Todos los años la Iglesia dedica en el mes de enero ocho días a soñar con la unidad de todos los cristianos y a rogar a Dios que realice el milagro de que seamos un solo pueblo con un solo pastor. Lo que mueve indudablemente esa ilusión es que todos los cristianos y, sobre todo, todos los hombres de buena voluntad conozcan a Jesús y participen de la felicidad de tener una extensa familia como es realmente la Iglesia católica, apostólica y romana.
Lógicamente, lo primero que debemos hacer para propiciar la unidad es meditar la definición de Iglesia que recoge el catecismo: “La comunión de Dios Padre con sus hijos los hombres y entre sí en Jesucristo por el Espíritu Santo” (CEC, n. 761). Es decir, que de todas las imágenes de la Iglesia que han sido objeto de veneración y estudio desde los comienzos de la Iglesia hasta la actualidad, la que ahora conviene subrayar más es esta: “la eclesiología de comunión”.

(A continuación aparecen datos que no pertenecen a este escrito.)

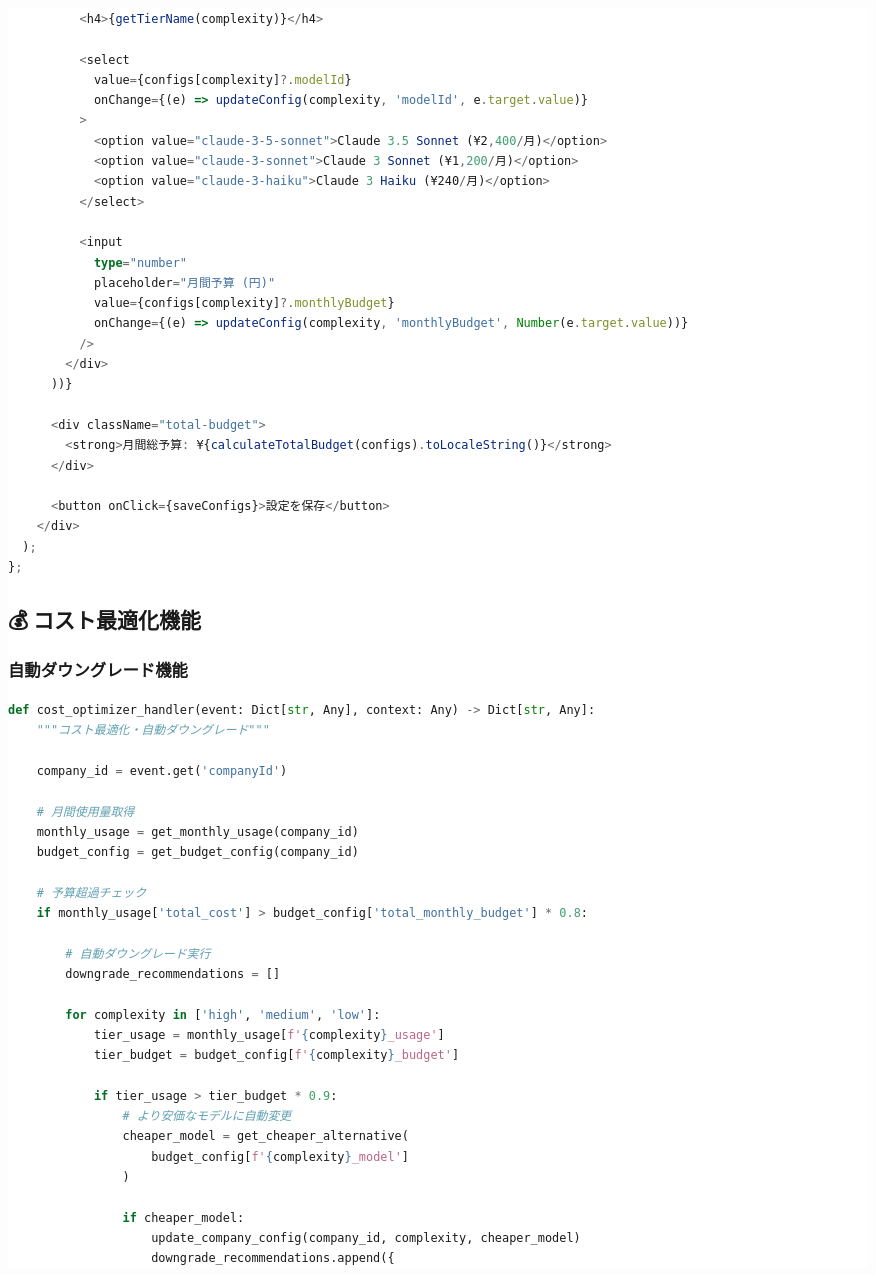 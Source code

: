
 ```typescript
          <h4>{getTierName(complexity)}</h4>
          
          <select 
            value={configs[complexity]?.modelId}
            onChange={(e) => updateConfig(complexity, 'modelId', e.target.value)}
          >
            <option value="claude-3-5-sonnet">Claude 3.5 Sonnet (¥2,400/月)</option>
            <option value="claude-3-sonnet">Claude 3 Sonnet (¥1,200/月)</option>
            <option value="claude-3-haiku">Claude 3 Haiku (¥240/月)</option>
          </select>
          
          <input
            type="number"
            placeholder="月間予算 (円)"
            value={configs[complexity]?.monthlyBudget}
            onChange={(e) => updateConfig(complexity, 'monthlyBudget', Number(e.target.value))}
          />
        </div>
      ))}
      
      <div className="total-budget">
        <strong>月間総予算: ¥{calculateTotalBudget(configs).toLocaleString()}</strong>
      </div>
      
      <button onClick={saveConfigs}>設定を保存</button>
    </div>
  );
};
```

## 💰 コスト最適化機能

### 自動ダウングレード機能

```python
def cost_optimizer_handler(event: Dict[str, Any], context: Any) -> Dict[str, Any]:
    """コスト最適化・自動ダウングレード"""
    
    company_id = event.get('companyId')
    
    # 月間使用量取得
    monthly_usage = get_monthly_usage(company_id)
    budget_config = get_budget_config(company_id)
    
    # 予算超過チェック
    if monthly_usage['total_cost'] > budget_config['total_monthly_budget'] * 0.8:
        
        # 自動ダウングレード実行
        downgrade_recommendations = []
        
        for complexity in ['high', 'medium', 'low']:
            tier_usage = monthly_usage[f'{complexity}_usage']
            tier_budget = budget_config[f'{complexity}_budget']
            
            if tier_usage > tier_budget * 0.9:
                # より安価なモデルに自動変更
                cheaper_model = get_cheaper_alternative(
                    budget_config[f'{complexity}_model']
                )
                
                if cheaper_model:
                    update_company_config(company_id, complexity, cheaper_model)
                    downgrade_recommendations.append({
```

El poder de Dios no se ha empequeñecido, ni la palabra de Dios está encadenada, luego fuera de la Iglesia hay salvación y posibilidad de alcanzar la gloria del cielo en Jesucristo (Declaración “Dominus Iesus”, n. 1). Precisamente, durante siglos los padres de la Iglesia daban gracias a Dios por la Iglesia que “había manado del costado abierto de Cristo”. Resumían las riquezas y dones de la Iglesia con una expresión que hizo fortuna: “extra Ecclesiam nulla salvus esse”. Por tanto, podemos decir que lo ordinario será el camino de salvación de la Iglesia: donde está conservado fielmente el tesoro de la revelación. Por eso, debemos hablar de la esposa de Jesucristo.
Sabemos, también por revelación divina, que fuera de la Iglesia católica hay trazas de verdad, elementos de salvación en la medida en que comulgan con la Iglesia católica en toda o parte del tesoro de la revelación que hemos recibido de Dios y que la Iglesia ha conservado incólume hasta el día de hoy. Valoramos la Iglesia como una montaña de oro y sepamos apreciar el oro que se ha desprendido y está cerca.
El ecumenismo hacia fuera se corresponde con la comunión hacia dentro. Por eso hablamos de la unidad de la Iglesia como comunión. Asimismo, debemos querer a los hermanos separados y trabajar juntos en el desarrollo de la caridad en el mundo entero, de ese modo nos “conoceremos y nos comprenderemos”, como subrayaba el Documento “unitatis reidintegratio del Vaticano II y ha puesto en marcha san Juan Pablo II en la Encíclica Ut unum sint y la acción pastoral del papa Francisco.
La Iglesia es madre. La madre común porque nos trajo a Jesucristo y nos lo sigue trayendo: “A Jesús se va y se vuelve por María” (Camino 495). Hay espiritualidad: la identificación con Jesucristo, nuestro Salvador y Señor, el mediador entre Dios y los hombres. Finalmente, está la unidad de doctrina: La revelación de Jesucristo se ha entregado a la Iglesia como depósito. Finalmente, no es una Iglesia para selectos ni para segregados, sino un hospital donde curar las llegas. Jesucristo ha sellado con su sangre la fidelidad a su Iglesia. La Iglesia gobernada por el Espíritu Santo llegará hasta el final delos tiempos.